## Stored data
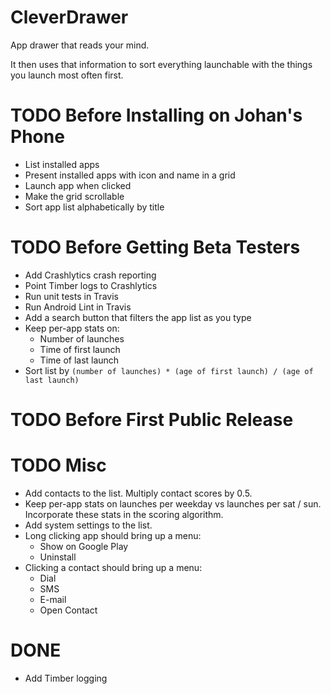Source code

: # CleverDrawer

App drawer that reads your mind.

It then uses that information to sort everything launchable with
the things you launch most often first.

# TODO Before Installing on Johan's Phone
* List installed apps
* Present installed apps with icon and name in a grid
* Launch app when clicked
* Make the grid scrollable
* Sort app list alphabetically by title

# TODO Before Getting Beta Testers
* Add Crashlytics crash reporting
* Point Timber logs to Crashlytics
* Run unit tests in Travis
* Run Android Lint in Travis
* Add a search button that filters the app list as you type
* Keep per-app stats on:
  * Number of launches
  * Time of first launch
  * Time of last launch
* Sort list by `(number of launches) * (age of first launch) / (age of last launch)`

# TODO Before First Public Release

# TODO Misc
* Add contacts to the list. Multiply contact scores by 0.5.
* Keep per-app stats on launches per weekday vs launches per sat / sun.
Incorporate these stats in the scoring algorithm.
* Add system settings to the list.
* Long clicking app should bring up a menu:
  * Show on Google Play
  * Uninstall
* Clicking a contact should bring up a menu:
  * Dial
  * SMS
  * E-mail
  * Open Contact

# DONE
* Add Timber logging
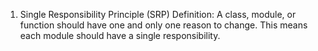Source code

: 1. Single Responsibility Principle (SRP)
Definition: A class, module, or function should have one and only one reason to change. This means each module should have a single responsibility.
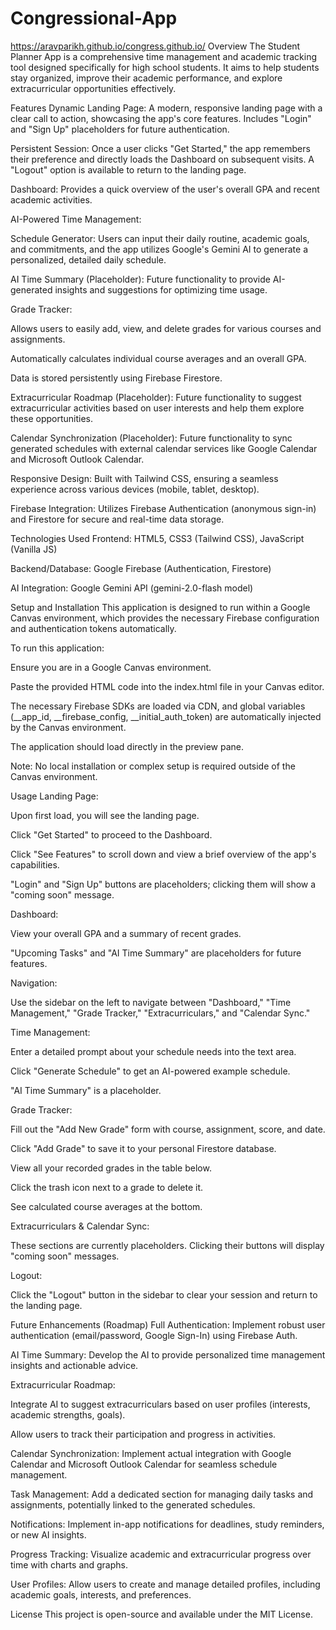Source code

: # Congressional-App
https://aravparikh.github.io/congress.github.io/
Overview
The Student Planner App is a comprehensive time management and academic tracking tool designed specifically for high school students. It aims to help students stay organized, improve their academic performance, and explore extracurricular opportunities effectively.

Features
Dynamic Landing Page: A modern, responsive landing page with a clear call to action, showcasing the app's core features. Includes "Login" and "Sign Up" placeholders for future authentication.

Persistent Session: Once a user clicks "Get Started," the app remembers their preference and directly loads the Dashboard on subsequent visits. A "Logout" option is available to return to the landing page.

Dashboard: Provides a quick overview of the user's overall GPA and recent academic activities.

AI-Powered Time Management:

Schedule Generator: Users can input their daily routine, academic goals, and commitments, and the app utilizes Google's Gemini AI to generate a personalized, detailed daily schedule.

AI Time Summary (Placeholder): Future functionality to provide AI-generated insights and suggestions for optimizing time usage.

Grade Tracker:

Allows users to easily add, view, and delete grades for various courses and assignments.

Automatically calculates individual course averages and an overall GPA.

Data is stored persistently using Firebase Firestore.

Extracurricular Roadmap (Placeholder): Future functionality to suggest extracurricular activities based on user interests and help them explore these opportunities.

Calendar Synchronization (Placeholder): Future functionality to sync generated schedules with external calendar services like Google Calendar and Microsoft Outlook Calendar.

Responsive Design: Built with Tailwind CSS, ensuring a seamless experience across various devices (mobile, tablet, desktop).

Firebase Integration: Utilizes Firebase Authentication (anonymous sign-in) and Firestore for secure and real-time data storage.

Technologies Used
Frontend: HTML5, CSS3 (Tailwind CSS), JavaScript (Vanilla JS)

Backend/Database: Google Firebase (Authentication, Firestore)

AI Integration: Google Gemini API (gemini-2.0-flash model)

Setup and Installation
This application is designed to run within a Google Canvas environment, which provides the necessary Firebase configuration and authentication tokens automatically.

To run this application:

Ensure you are in a Google Canvas environment.

Paste the provided HTML code into the index.html file in your Canvas editor.

The necessary Firebase SDKs are loaded via CDN, and global variables (__app_id, __firebase_config, __initial_auth_token) are automatically injected by the Canvas environment.

The application should load directly in the preview pane.

Note: No local installation or complex setup is required outside of the Canvas environment.

Usage
Landing Page:

Upon first load, you will see the landing page.

Click "Get Started" to proceed to the Dashboard.

Click "See Features" to scroll down and view a brief overview of the app's capabilities.

"Login" and "Sign Up" buttons are placeholders; clicking them will show a "coming soon" message.

Dashboard:

View your overall GPA and a summary of recent grades.

"Upcoming Tasks" and "AI Time Summary" are placeholders for future features.

Navigation:

Use the sidebar on the left to navigate between "Dashboard," "Time Management," "Grade Tracker," "Extracurriculars," and "Calendar Sync."

Time Management:

Enter a detailed prompt about your schedule needs into the text area.

Click "Generate Schedule" to get an AI-powered example schedule.

"AI Time Summary" is a placeholder.

Grade Tracker:

Fill out the "Add New Grade" form with course, assignment, score, and date.

Click "Add Grade" to save it to your personal Firestore database.

View all your recorded grades in the table below.

Click the trash icon next to a grade to delete it.

See calculated course averages at the bottom.

Extracurriculars & Calendar Sync:

These sections are currently placeholders. Clicking their buttons will display "coming soon" messages.

Logout:

Click the "Logout" button in the sidebar to clear your session and return to the landing page.

Future Enhancements (Roadmap)
Full Authentication: Implement robust user authentication (email/password, Google Sign-In) using Firebase Auth.

AI Time Summary: Develop the AI to provide personalized time management insights and actionable advice.

Extracurricular Roadmap:

Integrate AI to suggest extracurriculars based on user profiles (interests, academic strengths, goals).

Allow users to track their participation and progress in activities.

Calendar Synchronization: Implement actual integration with Google Calendar and Microsoft Outlook Calendar for seamless schedule management.

Task Management: Add a dedicated section for managing daily tasks and assignments, potentially linked to the generated schedules.

Notifications: Implement in-app notifications for deadlines, study reminders, or new AI insights.

Progress Tracking: Visualize academic and extracurricular progress over time with charts and graphs.

User Profiles: Allow users to create and manage detailed profiles, including academic goals, interests, and preferences.

License
This project is open-source and available under the MIT License.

## Work request
Return, word for word, the lines of the data above from the line with "Note: No local" through the line with "Extracurriculars & Calendar", inclusive.

## Exercise solution
Note: No local installation or complex setup is required outside of the Canvas environment.

Usage
Landing Page:

Upon first load, you will see the landing page.

Click "Get Started" to proceed to the Dashboard.

Click "See Features" to scroll down and view a brief overview of the app's capabilities.

"Login" and "Sign Up" buttons are placeholders; clicking them will show a "coming soon" message.

Dashboard:

View your overall GPA and a summary of recent grades.

"Upcoming Tasks" and "AI Time Summary" are placeholders for future features.

Navigation:

Use the sidebar on the left to navigate between "Dashboard," "Time Management," "Grade Tracker," "Extracurriculars," and "Calendar Sync."

Time Management:

Enter a detailed prompt about your schedule needs into the text area.

Click "Generate Schedule" to get an AI-powered example schedule.

"AI Time Summary" is a placeholder.

Grade Tracker:

Fill out the "Add New Grade" form with course, assignment, score, and date.

Click "Add Grade" to save it to your personal Firestore database.

View all your recorded grades in the table below.

Click the trash icon next to a grade to delete it.

See calculated course averages at the bottom.

Extracurriculars & Calendar Sync:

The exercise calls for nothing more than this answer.